I’ve just returned from another five day weekend visit to my parents in Ojai. The temperature is always warmer there than where I live; twenty degrees warmer. This weekend was 85 degrees, the sky was clear; the flowers always in bloom, Ventura and Santa Barbara beaches were hot. I rode bikes, went to a musical at Thatcher boarding school, saw a movie star at the market, ate, did all sorts of fun stuff. The same stuff I did when I lived there. Back when I didn’t write.
Now that I write, I don’t “get” something. Why does this town attract so many writers and poets? Other artists, I understand. Just visiting makes me want to take up watercolors, but writing? That’s the last thing I want to do.
For my writing environment to be conducive, I must have no distractions. No fantastic gardening weather, no windless, sunny beach, no nothing. Nada. No fun must beckon me, whatsoever.
I read somewhere that not all writers are depressed and that most defy all stereotypes and are quite happy. I agree. When I am truly depressed or ill, or someone in my family is facing a bad time, I cannot write.
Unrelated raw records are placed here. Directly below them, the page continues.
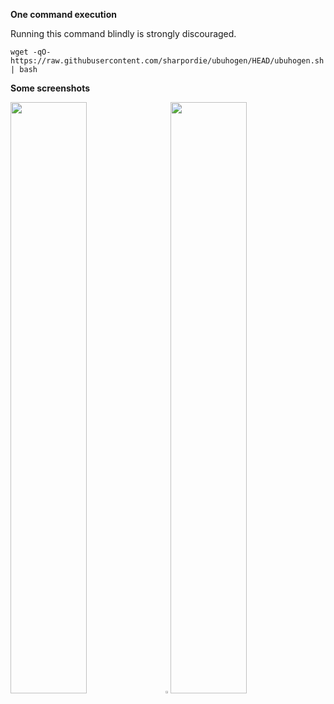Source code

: **One command execution**

Running this command blindly is strongly discouraged.

```shell
wget -qO- https://raw.githubusercontent.com/sharpordie/ubuhogen/HEAD/ubuhogen.sh | bash
```

**Some screenshots**

<img src="https://fakeimg.pl/852x480/273445/fff/?text=‏‏‎ ‎" width="49.25%"/><img src="https://upload.wikimedia.org/wikipedia/commons/c/ca/1x1.png" width="1.5%"/><img src="https://fakeimg.pl/852x480/273445/fff/?text=‏‏‎ ‎" width="49.25%"/>
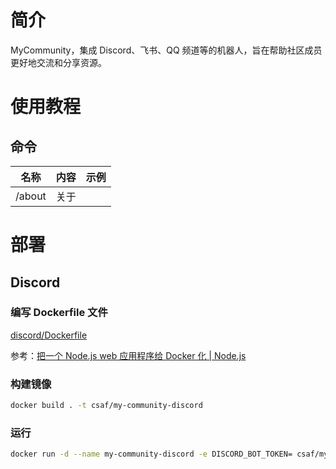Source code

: # 简介

MyCommunity，集成 Discord、飞书、QQ 频道等的机器人，旨在帮助社区成员更好地交流和分享资源。

# 使用教程

## 命令

| 名称     | 内容 |示例|
|--------|----|-|
| /about | 关于 ||

# 部署

## Discord

### 编写 Dockerfile 文件

[discord/Dockerfile](./discord/Dockerfile)

参考：[把一个 Node.js web 应用程序给 Docker 化 | Node.js](https://nodejs.org/zh-cn/docs/guides/nodejs-docker-webapp)

### 构建镜像

```bash
docker build . -t csaf/my-community-discord
```

### 运行

```bash
docker run -d --name my-community-discord -e DISCORD_BOT_TOKEN= csaf/my-community-discord
```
I can’t understand the tortured writer who can write through grief and pain. But also I can’t understand how someone could live anywhere like I described above and not want to be out in it.
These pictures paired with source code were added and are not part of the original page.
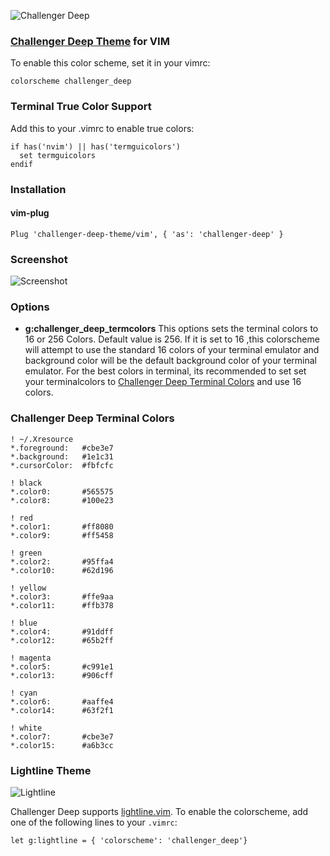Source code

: ![Challenger Deep](https://s17.postimg.org/8b54c0ia7/challenger-deep.png)

### [Challenger Deep Theme](https://challenger-deep-theme.github.io/) for VIM

To enable this color scheme, set it in your vimrc:
```
colorscheme challenger_deep
```

### Terminal True Color Support ###
  Add this to your .vimrc to enable true colors:
```
if has('nvim') || has('termguicolors')
  set termguicolors
endif
```

### Installation

#### vim-plug ###
```
Plug 'challenger-deep-theme/vim', { 'as': 'challenger-deep' }
```

### Screenshot ###

![Screenshot](https://s12.postimg.org/cyiwvuxwd/flatcolor.png)

### Options ###
  * **g:challenger_deep_termcolors**
    This options sets the terminal colors to 16 or 256 Colors. Default value is 256.
    If it is set to 16 ,this colorscheme will attempt to use the standard 16 colors of your terminal emulator and background color will be the default background color of your terminal emulator.
    For the best colors in terminal, its recommended to set set your terminalcolors to [Challenger Deep Terminal Colors](#challenger-deep-terminal-colors) and use 16 colors.


### Challenger Deep Terminal Colors ###
```
! ~/.Xresource
*.foreground:   #cbe3e7
*.background:   #1e1c31
*.cursorColor:  #fbfcfc

! black
*.color0:       #565575
*.color8:       #100e23

! red
*.color1:       #ff8080
*.color9:       #ff5458

! green
*.color2:       #95ffa4
*.color10:      #62d196

! yellow
*.color3:       #ffe9aa
*.color11:      #ffb378

! blue
*.color4:       #91ddff
*.color12:      #65b2ff

! magenta
*.color5:       #c991e1
*.color13:      #906cff

! cyan
*.color6:       #aaffe4
*.color14:      #63f2f1

! white
*.color7:       #cbe3e7
*.color15:      #a6b3cc
```

### Lightline Theme ###

![Lightline](http://s1.postimg.org/k6t3zssn3/lightline.png)

Challenger Deep supports [lightline.vim](https://github.com/itchyny/lightline.vim). To enable the colorscheme,
add one of the following lines to your `.vimrc`:

``` viml
let g:lightline = { 'colorscheme': 'challenger_deep'}
```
Where I live, my mood is generally caustic and low-beat. The good news is I write, and for many hours every day without remorse that I may be missing out on something. I have no qualms about the days spent behind a computer. I’m sacrificing a lot to write, but not as much as if I lived in a more desirable location. Returning home tonight, I smile, because I can return to my revisions. I can’t wait for tomorrow.
Does environment play a big role on how often you write? If you lived in your dream house or location, would your writing be affected? If you already live in such a paradise, how do you balance writing with the beckoning outdoors?